Mattingly doesn’t sound worried Puig will eventually break out.

“He’s getting some pitches to hit. He’s fouled some balls back. He’s had some good swings he hasn’t gotten a hit on too.,” Mattingly said. “I don’t think it has anything to do with the pitching it’s more like how he’s feeling. When he gets going it’s not gonna matter.

“I just think getting the feel. ‘m not really worried about patience. Once Yasiel starts getting that feel then he’ll be on a roll.”

Another Cuban on Dodgers’ horizon?

The Dodgers might not be done turning to Cuba to bring in reinforcements.

After signing Cuban third baseman Hector Olivera recently for $62.5 million over six years, and adding him to previous Cuban imports in pitcher Onelki Garcia, second baseman Alex Guerrero and outfielder Yasiel Puig, there is growing belief they are now targeting hard-throwing Cuban right-hander Yadier Alvarez.

According to a report by Jon Heyman of cbssports.com, the Dodgers have extensively scouted Alvarez, with team president Andrew Friedman traveling to see him in the Dominican Republic, where Alvarez has established residency.

According to Heyman’s report, Alvarez, throws 94-97 mph but has hit 99. Alvarez is petitioning MLB to allow him to sign in this signing period rather than wait until July 2, although there is no word yet on whether his petition will be approved.

If it is, the Dodgers might soon be adding a young arm to their organization.

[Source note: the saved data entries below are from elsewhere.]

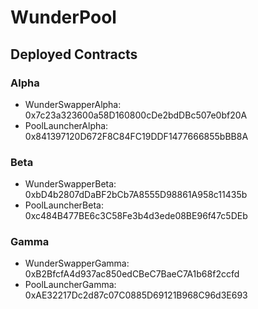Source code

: # WunderPool 

## Deployed Contracts

### Alpha
- WunderSwapperAlpha: 0x7c23a323600a58D160800cDe2bdDBc507e0bf20A
- PoolLauncherAlpha: 0x841397120D672F8C84FC19DDF1477666855bBB8A

### Beta
- WunderSwapperBeta: 0xbD4b2807dDaBF2bCb7A8555D98861A958c11435b
- PoolLauncherBeta: 0xc484B477BE6c3C58Fe3b4d3ede08BE96f47c5DEb

### Gamma
- WunderSwapperGamma: 0xB2BfcfA4d937ac850edCBeC7BaeC7A1b68f2ccfd
- PoolLauncherGamma: 0xAE32217Dc2d87c07C0885D69121B968C96d3E693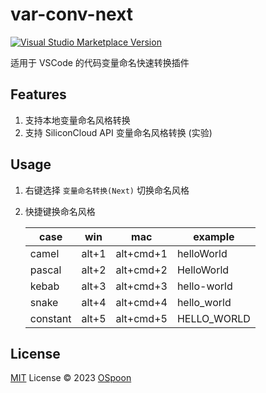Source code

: # var-conv-next

<a href="https://marketplace.visualstudio.com/items?itemName=ospoon.var-conv-next" target="__blank"><img src="https://img.shields.io/visual-studio-marketplace/v/ospoon.var-conv-next.svg?color=eee&amp;label=VS%20Code%20Marketplace&logo=visual-studio-code" alt="Visual Studio Marketplace Version" /></a>

适用于 VSCode 的代码变量命名快速转换插件

## Features

1. 支持本地变量命名风格转换
2. 支持 SiliconCloud API 变量命名风格转换 (实验)

## Usage

1. 右键选择 `变量命名转换(Next)` 切换命名风格
2. 快捷键换命名风格

    | case | win | mac | example |
    | --- | --- | --- | --- |
    | camel | alt+1 | alt+cmd+1 | helloWorld |
    | pascal | alt+2 | alt+cmd+2 | HelloWorld |
    | kebab | alt+3 | alt+cmd+3 | hello-world |
    | snake | alt+4 | alt+cmd+4 | hello_world |
    | constant | alt+5 | alt+cmd+5 | HELLO_WORLD |

## License

[MIT](./LICENSE) License © 2023 [OSpoon](https://github.com/ospoon)
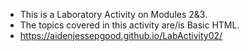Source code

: - This is a Laboratory Activity on Modules 2&3.
 - The topics covered in this activity are/is Basic HTML.
 - https://aidenjessepgood.github.io/LabActivity02/
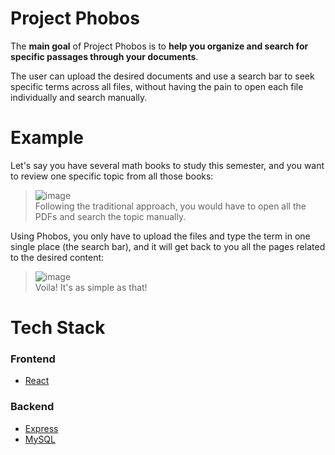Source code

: # Project Phobos

The **main goal** of Project Phobos is to **help you organize and search for specific passages through your documents**. 

The user can upload the desired documents and use a search bar to seek specific terms across all files, without having the pain to open each file individually and search manually. 

# Example

Let's say you have several math books to study this semester, and you want to review one specific topic from all those books:
> ![image](https://user-images.githubusercontent.com/50183633/146289893-2ef568eb-d1d4-46c6-bed7-398163e7645a.png) <br>
> Following the traditional approach, you would have to open all the PDFs and search the topic manually.

Using Phobos, you only have to upload the files and type the term in one single place (the search bar), and it will get back to you all the pages related to the desired content:
> ![image](https://user-images.githubusercontent.com/50183633/146294704-52f269b0-7db3-4956-b683-6235d5d4ada5.png) <br>
> Voila! It's as simple as that!

# Tech Stack

### Frontend
- [React](https://reactjs.org/)

### Backend
- [Express](https://expressjs.com/)
- [MySQL](https://www.mysql.com/)

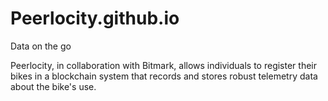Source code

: # Peerlocity.github.io
Data on the go

Peerlocity, in collaboration with Bitmark, allows individuals to register their bikes in a blockchain system that records and stores robust telemetry data about the bike's use.
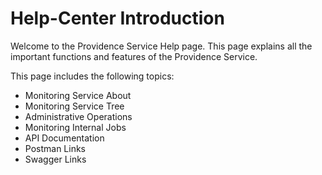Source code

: # Help-Center Introduction

Welcome to the Providence Service Help page. This page explains all the important functions and features of the Providence Service.

This page includes the following topics:

- Monitoring Service About
- Monitoring Service Tree
- Administrative Operations
- Monitoring Internal Jobs
- API Documentation
- Postman Links
- Swagger Links
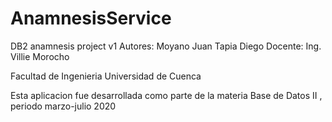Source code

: # AnamnesisService
DB2 anamnesis project v1
Autores:
    Moyano Juan
    Tapia Diego
Docente:
    Ing. Villie Morocho

Facultad de Ingenieria
Universidad de Cuenca

Esta aplicacion fue desarrollada como parte de la materia Base de Datos II , periodo marzo-julio 2020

According to a recent story by Yahoo Sports, Alvarez is a 6-foot-3, 175-pound 18-year-old who burst onto the international prospect scene upon blowing scouts away in the Dominican Republic.

The Dodgers, it seems, have taken notice.

Mattingly can relate to Gonzalez home run streak

MATTINGLY CAN RELATE TO GONZALEZ HOT STREAK
Dodgers first baseman Adrian Gonzalez took a 3-game home run streak into Friday’s game against the Diamondbacks – five if you count the last two games of last season.

Mattingly can relate, having gone a Major League tying eight-straight games hitting a home run in 1987.

“It’s pretty good. It wasn’t bad,” Mattingly said, recollecting his hot streak. “Didn’t hate it.”
What he remembers most was how bad he was swinging the bat just before getting hot.

“I was really struggling before that started,” Mattingly said. “They brought (Bobby) Murcer in just to talk about things. He just said, ‘hey just try this little simple thing.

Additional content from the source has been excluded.